03 July 2026—Today is the 6th year implementation of the Duterte regime’s Anti-Terrorism Act (ATA). This marks six years of systematic weaponization of the law—facilitating the criminalization of human rights and development work. Alongside the Terrorism Financing Prevention and Suppression Act (TFPSA), the ATA has been used to freeze assets (intended for community-oriented needs/services), block humanitarian missions, and place grassroots organizers and ordinary citizens under constant threat. And the constriction of our democratic rights, due to the cited twin-terror laws, is being intentionally-carried out by the government’s National Task Force to End Local Communist Armed Conflict (NTF-ELCAC). The NTF-ELCAC is not ending armed conflict, it is (by its state-funded operations) systematically-eroding democratic rights enshrined in our 1987 constitution.


 

The state is further eroding democratic rights with emerging terrorism bills being fast-tracked in Congress.

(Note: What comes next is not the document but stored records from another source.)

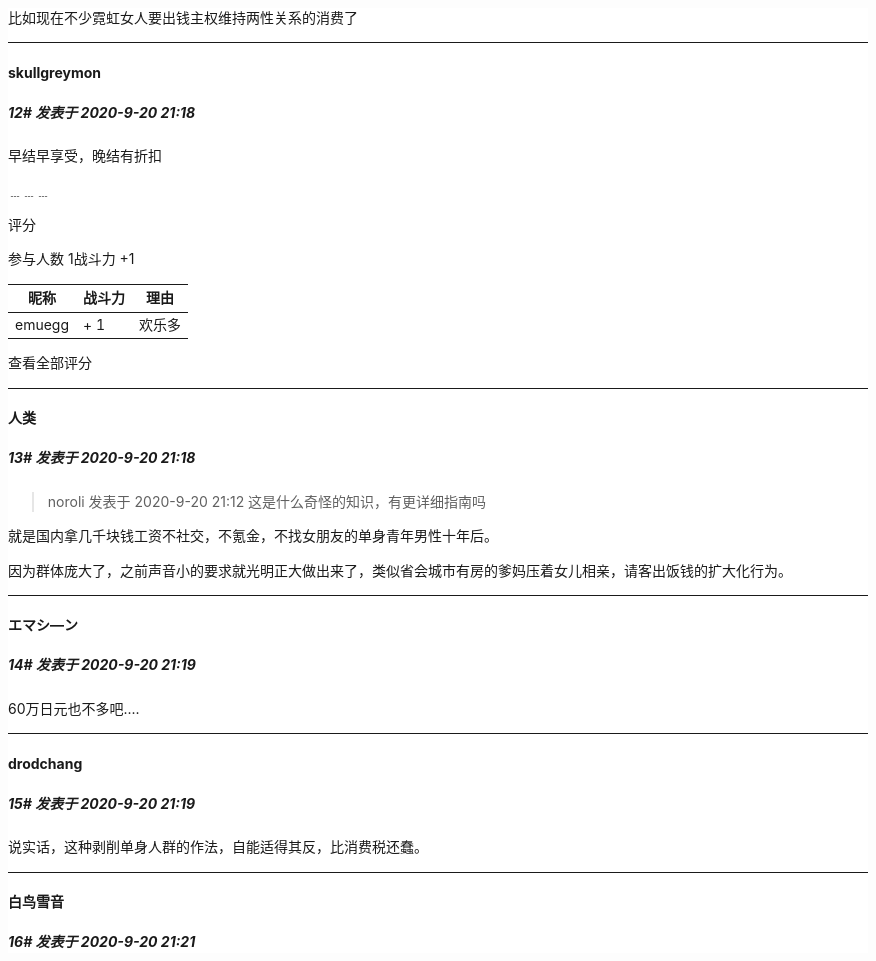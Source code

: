 比如现在不少霓虹女人要出钱主权维持两性关系的消费了


-----

####  skullgreymon  
##### 12#       发表于 2020-9-20 21:18


早结早享受，晚结有折扣


﹍﹍﹍

评分


 参与人数 1战斗力 +1

|昵称|战斗力|理由|
|----|---|---|
| emuegg| + 1|欢乐多|


查看全部评分


-----

####  人类  
##### 13#       发表于 2020-9-20 21:18


<blockquote>noroli 发表于 2020-9-20 21:12
这是什么奇怪的知识，有更详细指南吗</blockquote>
就是国内拿几千块钱工资不社交，不氪金，不找女朋友的单身青年男性十年后。


因为群体庞大了，之前声音小的要求就光明正大做出来了，类似省会城市有房的爹妈压着女儿相亲，请客出饭钱的扩大化行为。


-----

####  エマシ—ン  
##### 14#       发表于 2020-9-20 21:19


60万日元也不多吧....


-----

####  drodchang  
##### 15#       发表于 2020-9-20 21:19


说实话，这种剥削单身人群的作法，自能适得其反，比消费税还蠢。


-----

####  白鸟雪音  
##### 16#       发表于 2020-9-20 21:21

These are the Anti-Disinformation Bill (HB 9465), the Foreign Influence and Interference Bill (HB 1068), and the Terror Grooming and Radicalization Prevention Bill (SB 1366). If passed into law, censorship will be institutionalized, international solidarity will be criminalized, and policing youth organizing under the guise of national security will be legitimized.

 

However, the state’s strategy of legal intimidation is fracturing against the wall of people’s collective resistance. The Defend NGOs Alliance celebrates major legal breakthroughs, proving as always, the state’s desperation in silencing civil society even in the absence of undeniable evidence.

 

In March, the courts dismissed terrorism financing charges against the staff of the Paghidaet sa Kauswagan Development Group, Inc. (PDG) in Negros. On May 15, 2026, the Cebu City Regional Trial Court also dismissed terrorism financing charges against the CERNET 27 (Community Empowerment Resource Network), after exposing fabricated evidence and due process violations. Furthermore, on February 27, 2026, the Tacloban Regional Trial Court dismissed the same trumped-up charges against Jazmin Jerusalem of the Leyte Center for Development, Inc. (LCDe) and denied the freezing of its funds. The Department of Justice similarly cleared KADUAMI (Katinnulong Daguiti Umili iti Amianan, Inc.) board member and community volunteer of malicious complaints based on perjured testimonies.

 

Meanwhile of the 266 cases individuals arbitrarily designated as terrorists as documented by KARAPATAN, more than half or 138 have been dismissed.

 

These victories can also be viewed as the relative successes of the marginalized communities, as they are active partners of these organizations along advocacies and initiatives on food security, disaster response, and rural development. They prove that the state cannot manufacture guilt where there is dedicated service and partnership with development workers.

 

The National Union of People’s Lawyers (NUPL) warns freezing funds intentionally undermines public interest by cutting off vital aid to underserved regions. Internationally, the March 2026 CIVICUS Watchlist placed the Philippines among the top countries experiencing a rapid decline in civic freedoms, rating the nation’s civic space as “repressed.”

 

We are not a threat. We are the lifeblood of a democratic society. We will continue to defeat these malicious lawsuits in the courts and expose state impunity in the streets and communities.

 

We reiterate our urgent demands:

1. Repeal the ATA and TFPSA;

2. Abolish the NTF-ELCAC; and

3. Reject these new repressive bills aimed at criminalizing democratic actions.